I have a problem related with probability distributions and parameter estimation, which comes from a real case. I would be very grateful if you could help me.

Let us suppose that we have a continuous amount $M$ of a given product in which the proportion of a certain target component is $p$, where $p$ is supposed to be fixed and unknown. For example, $M=300$ kilograms of product, and $p$ is the proportion of water in it.

We can assume that the target component is sort of randomly distributed within the product.

We are interested in estimating $p$. With that purpose in mind, we randomly take a sample of a fixed and known amount $m$ of product. The value of $m$ is quite small compared with $M$, but I do not really know whether or not it is small enough to actually assume that $M$ is somehow equivalent to $+\infty$.

In our real case, we randomly take $m=15$ kilograms of product within an amount of $M=300$ kg of product.

We measure the amount of the target component in these $m$ units of product, and we calculate an estimate of $p$ as $\hat{p}= \text{Quantity of target component in the sample}/m$.

Ideally, $\hat{p}$ would be always equal to $p$ (I mean, for instance, in the case where we were dealing with a perfectly homogeneous liquid or low-density product —this statement is probably not perfectly expressed, as I am not a chemist). However, in practice, when we are speaking of a product which is solid and is composed of different solid elements with different weights, sizes and so on, but still can be considered to be continuous (I mean, it is not measured in discrete units), $\hat{p}$ is not necessarily equal to $p$. I hope that is clear enough.

My question is: In this context, what is the probability distribution of $\hat{p}$?

Or, equivalently, how can I calculate the probability $\Pr(\hat{p}\le c \;|\; p)$?

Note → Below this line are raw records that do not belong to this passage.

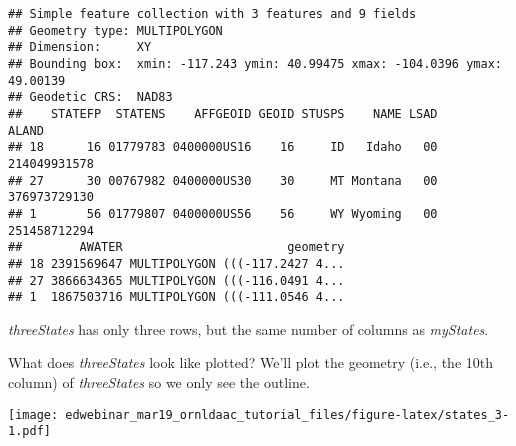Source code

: \documentclass[
]{article}
\newenvironment{Shaded}{\begin{snugshade}}{\end{snugshade}}
\newcommand{\CommentTok}[1]{\textcolor[rgb]{0.56,0.35,0.01}{\textit{#1}}}
\newcommand{\FunctionTok}[1]{\textcolor[rgb]{0.13,0.29,0.53}{\textbf{#1}}}
\newcommand{\NormalTok}[1]{#1}
\newcommand{\OtherTok}[1]{\textcolor[rgb]{0.56,0.35,0.01}{#1}}
\newcommand{\SpecialCharTok}[1]{\textcolor[rgb]{0.81,0.36,0.00}{\textbf{#1}}}
\newcommand{\StringTok}[1]{\textcolor[rgb]{0.31,0.60,0.02}{#1}}
\begin{document}
\begin{Shaded}
\end{Shaded}

\begin{verbatim}
## Simple feature collection with 3 features and 9 fields
## Geometry type: MULTIPOLYGON
## Dimension:     XY
## Bounding box:  xmin: -117.243 ymin: 40.99475 xmax: -104.0396 ymax: 49.00139
## Geodetic CRS:  NAD83
##    STATEFP  STATENS    AFFGEOID GEOID STUSPS    NAME LSAD        ALAND
## 18      16 01779783 0400000US16    16     ID   Idaho   00 214049931578
## 27      30 00767982 0400000US30    30     MT Montana   00 376973729130
## 1       56 01779807 0400000US56    56     WY Wyoming   00 251458712294
##        AWATER                       geometry
## 18 2391569647 MULTIPOLYGON (((-117.2427 4...
## 27 3866634365 MULTIPOLYGON (((-116.0491 4...
## 1  1867503716 MULTIPOLYGON (((-111.0546 4...
\end{verbatim}

\emph{threeStates} has only three rows, but the same number of columns
as \emph{myStates}.

What does \emph{threeStates} look like plotted? We'll plot the geometry
(i.e., the 10th column) of \emph{threeStates} so we only see the
outline.

\begin{Shaded}
\end{Shaded}

\texttt{[image: edwebinar\_mar19\_ornldaac\_tutorial\_files/figure-latex/states\_3-1.pdf]}
\end{document}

If this was a discrete case, I know that $p$ would be the probability associated to a binomial distribution (assuming $M$ is large enough). But I do not know how to deal with this continuous proportion case. Could you please give me some help?

EDIT [April 27th, 2015]:

As I've already said in the comments below, the point is: What (from a physical/technical point of view) makes the observed proportion $\hat{p}$ in the sample of $m$ kilograms not to be always equal to the real one $p$?, and how does it make it? And I do not have a clear answer for that.

The concrete context in which this problem arises is the following: we have a huge amount of paper or paperboard (in relative small pieces) that has been selected from urban waste. That amount of paper contains foreign elements that cannot actually be treated as paper or paperboard.

We select 15 kg of that big package of paper and we measure the amount of strange elements in the sample. And we use this to estimate the real proportion of foreign elements in the big package. The selection of those 15 kg is made as random as possible.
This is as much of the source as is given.